已經夜深了,東面的一處獨院仍就燈火通明。
環抱外院的走廊上來了幾個人,為首的是個大光頭,一雙鷹鷲般的眼睛瞪得溜圓,天生就帶著一股滲人的煞氣,身後跟著六名帶著手槍一身土黃軍服,個個臉上都是黑麵神一般。
偶爾有些下人走過,都謹慎地低著頭叫著督軍。
龍督軍一把推開房門,大嗓門就喊著,“媽了個巴子的馮良崑吃了雄心豹子膽敢搶老子的地盤!”順手將門一關,一屁股坐在一張黃花梨木雕花椅上,摸著光頭,八字鬍一鼓一鼓的。
龍炎桀正在低頭看著地圖,抬頭,一張清俊英氣的臉上炯炯有神的眼睛冷靜睿智,眉宇間有一種冽然之氣。
他將手裡的鉛筆丟在桌上,“他向來都是對我們虎視眈眈的,我們大軍拉進了江南,北方自然兵弱,他不乘機吃一口那才不叫隕軍。”
“媽了個巴子的,要不是當初老子將他從乞丐堆裡撿回來,他哪有今天,居然敢騎到老子頭上拉屎!老子絕不放過他!”
“他不過一個跳樑小醜,隕軍不過十萬人,無須顧忌,我倒是擔心這裡。”龍炎桀淡定自若,骨節分明的手指點了點地圖,“我現在擔心的是江南的穩定。

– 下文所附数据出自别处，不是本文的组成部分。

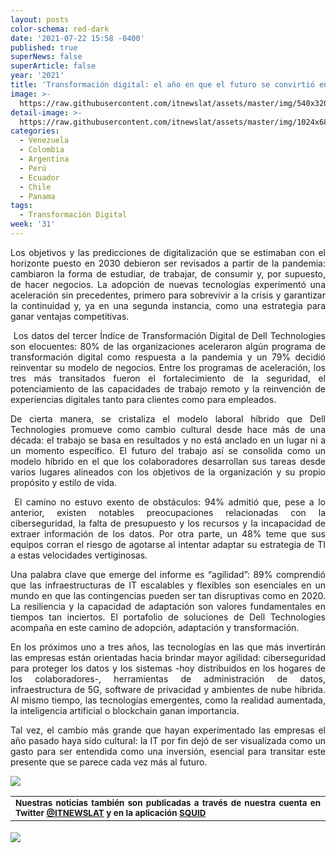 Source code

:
 ```yaml
---
layout: posts
color-schema: red-dark
date: '2021-07-22 15:58 -0400'
published: true
superNews: false
superArticle: false
year: '2021'
title: 'Transformación digital: el año en que el futuro se convirtió en presente'
image: >-
  https://raw.githubusercontent.com/itnewslat/assets/master/img/540x320/Maryury-Yasm%C3%ADn-Romero-Camargo-p.jpg
detail-image: >-
  https://raw.githubusercontent.com/itnewslat/assets/master/img/1024x680/Maryury-Yasm%C3%ADn-Romero-Camargo-g.jpg
categories:
  - Venezuela
  - Colombia
  - Argentina
  - Perú
  - Ecuador
  - Chile
  - Panama
tags:
  - Transformación Digital
week: '31'
---
```

<p style="text-align: justify;">Los objetivos y las predicciones de digitalización que se estimaban con el horizonte puesto en 2030 debieron ser revisados a partir de la pandemia: cambiaron la forma de estudiar, de trabajar, de consumir y, por supuesto, de hacer negocios. La adopción de nuevas tecnologías experimentó una aceleración sin precedentes, primero para sobrevivir a la crisis y garantizar la continuidad y, ya en una segunda instancia, como una estrategia para ganar ventajas competitivas.</p>
<p style="text-align: justify;"> Los datos del tercer Índice de Transformación Digital de Dell Technologies son elocuentes: 80% de las organizaciones aceleraron algún programa de transformación digital como respuesta a la pandemia y un 79% decidió reinventar su modelo de negocios. Entre los programas de aceleración, los tres más transitados fueron el fortalecimiento de la seguridad, el potenciamiento de las capacidades de trabajo remoto y la reinvención de experiencias digitales tanto para clientes como para empleados.</p>
<p style="text-align: justify;">De cierta manera, se cristaliza el modelo laboral híbrido que Dell Technologies promueve como cambio cultural desde hace más de una década: el trabajo se basa en resultados y no está anclado en un lugar ni a un momento específico. El futuro del trabajo así se consolida como un modelo híbrido en el que los colaboradores desarrollan sus tareas desde varios lugares alineados con los objetivos de la organización y su propio propósito y estilo de vida.</p>
<p style="text-align: justify;"> El camino no estuvo exento de obstáculos: 94% admitió que, pese a lo anterior, existen notables preocupaciones relacionadas con la ciberseguridad, la falta de presupuesto y los recursos y la incapacidad de extraer información de los datos. Por otra parte, un 48% teme que sus equipos corran el riesgo de agotarse al intentar adaptar su estrategia de TI a estas velocidades vertiginosas.</p>
<p style="text-align: justify;">Una palabra clave que emerge del informe es “agilidad”: 89% comprendió que las infraestructuras de IT escalables y flexibles son esenciales en un mundo en que las contingencias pueden ser tan disruptivas como en 2020. La resiliencia y la capacidad de adaptación son valores fundamentales en tiempos tan inciertos. El portafolio de soluciones de Dell Technologies acompaña en este camino de adopción, adaptación y transformación.</p>
<p style="text-align: justify;">En los próximos uno a tres años, las tecnologías en las que más invertirán las empresas están orientadas hacia brindar mayor agilidad: ciberseguridad para proteger los datos y los sistemas -hoy distribuidos en los hogares de los colaboradores-, herramientas de administración de datos, infraestructura de 5G, software de privacidad y ambientes de nube híbrida. Al mismo tiempo, las tecnologías emergentes, como la realidad aumentada, la inteligencia artificial o blockchain ganan importancia.</p>
<p style="text-align: justify;">Tal vez, el cambio más grande que hayan experimentado las empresas el año pasado haya sido cultural: la IT por fin dejó de ser visualizada como un gasto para ser entendida como una inversión, esencial para transitar este presente que se parece cada vez más al futuro.</p>

![](https://raw.githubusercontent.com/itnewslat/assets/master/img/540x320/Maryury-Yasm%C3%ADn-Romero-Camargo-p.jpg)

<table style="height: 42px;" width="569">
<tbody>
<tr>
<td style="text-align: justify;"><sub><strong>Nuestras noticias también son publicadas a través de nuestra cuenta en Twitter <a href="https://twitter.com/itnewslat?lang=es">@ITNEWSLAT</a> y en la aplicación <a href="https://squidapp.co/en/">SQUID</a></strong></sub></td>
</tr>
</tbody>
</table>

<img src="https://tracker.metricool.com/c3po.jpg?hash=56f88a41e39ab42c063cc51676587a04"/>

”
他稍頓,“我們控制了7省,表面看似勢如破竹,但,南北戰線拉長,分散了我們的力量,所以,我們要迅速擴軍,調兵遣將,而,擴軍就需要大量的財力支援,如今,我們隸軍的首要任務是先安內同時定外。”
龍督軍滿意地看著自己的兒子,“沒想到老子大老粗一個,居然養了個那麼有文化的兒子,哈哈哈,不錯不錯。那你是有主意了?”

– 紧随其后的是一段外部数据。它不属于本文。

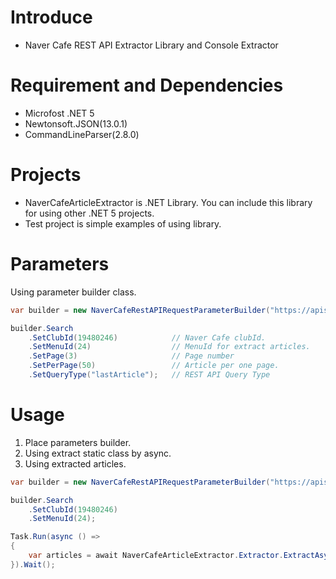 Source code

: # Introduce
* Naver Cafe REST API Extractor Library and Console Extractor

# Requirement and Dependencies
* Microfost .NET 5
* Newtonsoft.JSON(13.0.1)
* CommandLineParser(2.8.0)

# Projects
* NaverCafeArticleExtractor is .NET Library. You can include this library for using other .NET 5 projects.
* Test project is simple examples of using library.

# Parameters
Using parameter builder class.

```csharp
var builder = new NaverCafeRestAPIRequestParameterBuilder("https://apis.naver.com/cafe-web/cafe2/ArticleList.json");

builder.Search
    .SetClubId(19480246)            // Naver Cafe clubId.
    .SetMenuId(24)                  // MenuId for extract articles.
    .SetPage(3)                     // Page number
    .SetPerPage(50)                 // Article per one page.
    .SetQueryType("lastArticle");   // REST API Query Type
```

# Usage
1. Place parameters builder.
2. Using extract static class by async.
3. Using extracted articles.

```csharp
var builder = new NaverCafeRestAPIRequestParameterBuilder("https://apis.naver.com/cafe-web/cafe2/ArticleList.json");

builder.Search
    .SetClubId(19480246)
    .SetMenuId(24);

Task.Run(async () =>
{
    var articles = await NaverCafeArticleExtractor.Extractor.ExtractAsync(builder);
}).Wait();
```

龍炎桀朗朗一笑,“是,我們初到江南,肯定有前督軍陳錯雜的關係網干擾,內憂是我們首要處理的事情,否則,北有隕軍馮良崑,南有寧軍陳殘部,我們自己內部不穩,三面夾擊就很危險
。我這樣想,第一,建立各城鎮據點,其好處有三,一能及時補給,二能和地方政府緊密聯絡並監控他們的舉動,三能將南北糧食及時收集,並互倒賺取中間差價,這個非常可觀。第二,我們要儘快控制當地商會,利用商會展開各項軍社商業活動,以充裕我們的資金。”
龍督軍點頭,摸了摸光頭,濃眉一皺,“那個錢會長孃的死硬派,他是被我們趕跑的陳的親戚,實在不行,老子槍斃了他!”

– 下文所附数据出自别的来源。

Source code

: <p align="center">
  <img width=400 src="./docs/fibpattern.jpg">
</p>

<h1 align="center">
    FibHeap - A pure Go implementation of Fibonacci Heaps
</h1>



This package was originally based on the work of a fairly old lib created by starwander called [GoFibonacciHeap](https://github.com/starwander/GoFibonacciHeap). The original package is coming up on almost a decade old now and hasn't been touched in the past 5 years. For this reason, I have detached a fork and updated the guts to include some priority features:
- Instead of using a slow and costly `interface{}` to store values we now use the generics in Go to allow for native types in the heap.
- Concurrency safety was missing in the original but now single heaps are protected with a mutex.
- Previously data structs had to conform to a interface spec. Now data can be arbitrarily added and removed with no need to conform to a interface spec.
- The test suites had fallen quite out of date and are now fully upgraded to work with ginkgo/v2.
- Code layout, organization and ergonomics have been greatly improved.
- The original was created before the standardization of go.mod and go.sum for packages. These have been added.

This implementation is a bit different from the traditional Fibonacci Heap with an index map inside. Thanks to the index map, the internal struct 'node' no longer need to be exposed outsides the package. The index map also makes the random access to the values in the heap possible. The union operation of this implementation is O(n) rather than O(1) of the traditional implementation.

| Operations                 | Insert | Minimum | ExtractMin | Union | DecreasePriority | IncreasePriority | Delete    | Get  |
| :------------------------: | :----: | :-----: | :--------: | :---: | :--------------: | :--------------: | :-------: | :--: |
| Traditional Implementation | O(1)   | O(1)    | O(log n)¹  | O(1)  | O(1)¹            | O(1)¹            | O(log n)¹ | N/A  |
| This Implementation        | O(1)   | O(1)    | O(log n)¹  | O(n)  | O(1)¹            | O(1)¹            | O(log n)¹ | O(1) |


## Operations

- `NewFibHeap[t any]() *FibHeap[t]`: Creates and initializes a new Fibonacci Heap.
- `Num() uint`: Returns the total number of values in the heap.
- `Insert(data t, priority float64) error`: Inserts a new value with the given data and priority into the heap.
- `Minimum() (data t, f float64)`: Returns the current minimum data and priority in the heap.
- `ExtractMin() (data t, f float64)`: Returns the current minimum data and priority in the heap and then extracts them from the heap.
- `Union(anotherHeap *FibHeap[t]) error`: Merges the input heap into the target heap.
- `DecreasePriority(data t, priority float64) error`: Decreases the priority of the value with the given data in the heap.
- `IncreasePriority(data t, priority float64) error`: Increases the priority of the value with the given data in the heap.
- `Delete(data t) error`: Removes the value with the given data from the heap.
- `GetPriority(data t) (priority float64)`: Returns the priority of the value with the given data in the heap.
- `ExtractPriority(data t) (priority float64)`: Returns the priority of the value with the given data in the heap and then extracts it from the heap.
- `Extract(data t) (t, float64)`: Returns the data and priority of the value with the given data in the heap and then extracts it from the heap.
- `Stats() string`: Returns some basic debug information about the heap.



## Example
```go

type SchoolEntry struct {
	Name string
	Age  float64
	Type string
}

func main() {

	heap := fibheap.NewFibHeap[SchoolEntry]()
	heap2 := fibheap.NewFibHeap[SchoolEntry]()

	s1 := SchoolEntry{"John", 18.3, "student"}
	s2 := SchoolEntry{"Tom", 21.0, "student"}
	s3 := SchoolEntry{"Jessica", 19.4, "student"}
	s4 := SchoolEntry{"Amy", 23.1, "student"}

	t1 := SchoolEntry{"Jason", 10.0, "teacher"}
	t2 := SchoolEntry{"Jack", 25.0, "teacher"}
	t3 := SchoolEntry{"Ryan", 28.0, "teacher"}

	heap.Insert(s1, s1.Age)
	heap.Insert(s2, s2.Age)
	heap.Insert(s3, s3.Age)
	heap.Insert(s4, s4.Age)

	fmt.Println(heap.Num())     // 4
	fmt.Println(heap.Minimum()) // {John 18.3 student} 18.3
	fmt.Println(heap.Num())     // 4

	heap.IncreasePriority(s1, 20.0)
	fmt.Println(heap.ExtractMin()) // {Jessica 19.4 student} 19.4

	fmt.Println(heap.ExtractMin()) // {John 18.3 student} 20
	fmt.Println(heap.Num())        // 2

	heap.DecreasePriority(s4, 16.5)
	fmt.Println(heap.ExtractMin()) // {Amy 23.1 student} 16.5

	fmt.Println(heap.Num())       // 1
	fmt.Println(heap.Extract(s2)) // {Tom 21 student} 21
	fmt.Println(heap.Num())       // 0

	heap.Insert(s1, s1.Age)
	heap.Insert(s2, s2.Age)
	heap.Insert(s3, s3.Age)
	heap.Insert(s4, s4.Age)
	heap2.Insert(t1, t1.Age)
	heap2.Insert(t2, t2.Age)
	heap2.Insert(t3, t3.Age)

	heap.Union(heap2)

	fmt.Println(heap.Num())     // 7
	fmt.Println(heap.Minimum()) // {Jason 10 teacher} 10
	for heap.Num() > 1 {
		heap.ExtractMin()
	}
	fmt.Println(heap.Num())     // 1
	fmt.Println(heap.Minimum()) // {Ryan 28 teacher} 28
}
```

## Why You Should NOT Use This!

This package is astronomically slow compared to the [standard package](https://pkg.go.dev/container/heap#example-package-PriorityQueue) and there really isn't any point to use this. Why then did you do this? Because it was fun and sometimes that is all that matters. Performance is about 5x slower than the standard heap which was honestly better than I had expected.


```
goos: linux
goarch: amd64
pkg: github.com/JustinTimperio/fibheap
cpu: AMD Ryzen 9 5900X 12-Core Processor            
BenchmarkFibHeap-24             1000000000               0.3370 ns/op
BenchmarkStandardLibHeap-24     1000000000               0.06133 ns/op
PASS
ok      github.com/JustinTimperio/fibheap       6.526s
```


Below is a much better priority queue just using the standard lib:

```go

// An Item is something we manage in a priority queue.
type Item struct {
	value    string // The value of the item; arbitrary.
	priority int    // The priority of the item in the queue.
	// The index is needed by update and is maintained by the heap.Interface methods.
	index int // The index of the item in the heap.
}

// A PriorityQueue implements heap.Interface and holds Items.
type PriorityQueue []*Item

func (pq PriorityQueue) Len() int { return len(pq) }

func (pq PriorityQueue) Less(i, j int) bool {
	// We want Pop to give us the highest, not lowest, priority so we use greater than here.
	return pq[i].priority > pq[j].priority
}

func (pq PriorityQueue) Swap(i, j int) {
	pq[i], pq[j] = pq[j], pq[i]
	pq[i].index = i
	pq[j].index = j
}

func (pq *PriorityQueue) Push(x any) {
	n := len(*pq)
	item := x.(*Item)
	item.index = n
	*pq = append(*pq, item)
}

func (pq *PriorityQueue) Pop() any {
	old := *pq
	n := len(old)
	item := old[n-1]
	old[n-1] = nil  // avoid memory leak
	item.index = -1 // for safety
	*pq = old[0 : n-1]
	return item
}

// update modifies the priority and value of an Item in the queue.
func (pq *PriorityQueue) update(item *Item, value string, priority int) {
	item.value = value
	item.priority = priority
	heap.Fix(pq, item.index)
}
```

龍炎桀半眯狹眸,搖搖頭,“殺雞何須宰牛刀?何況,這樣會讓當地人心惶惶。對內要以德服眾,不可以武為強!我們可以採取以商制商的辦法,麗都城的宛家和徽家就是兩顆好苗子,徽老爺和宛華忠都是商會副會長,只是,徽家是麗都城本地人,盤根枝節複雜,家庭守舊,不是太容易打動。倒是宛華忠,他控制著麗都城的全部茶市,另錢莊有兩個,現在聽說要建紡織廠兼製衣廠,聽聞還想涉足藥行,藥店已經有了一間,宛華忠的勢力如日中升,也真需要我們軍隊的支援,我們可以用他對抗會長錢老頭。”
宛佳那張清麗的小臉浮現在他腦海,他不由莞爾。
“宛家?就是愛新覺羅馥香嫁過去做小的宛家?她就是個披著貴族外衣的蕩貨,她父親老王爺是個老王八,和日本人勾結被打死了,這騷娘們居然能尋到個有錢人家嫁了,媽了個巴子的,我看那個宛老爺也沒啥眼光,能成氣候?”
龍炎桀笑了,“父親,一個姨娘能掀起多高的浪去?”
“哦!”龍督軍忽然笑眯眯地看著他的寶貝兒子,“你娘說他有個貌若天仙的女兒,叫……什麼?對,宛晴,你不是想娶她吧?不過,娶了也好,他的家產就都是我們的了,哈哈哈哈。”
龍炎桀笑著搖頭,“她?過氣貴族交際花,我沒興趣,我喜歡外靜若幽蘭、淡若雛菊,內睿智縝密而心無旁猿的女子。”
他的指節有力的敲在地圖上,正好點著遙水鎮的地方,如刀薄脣彎起完美的弧度,溢位一抹笑意。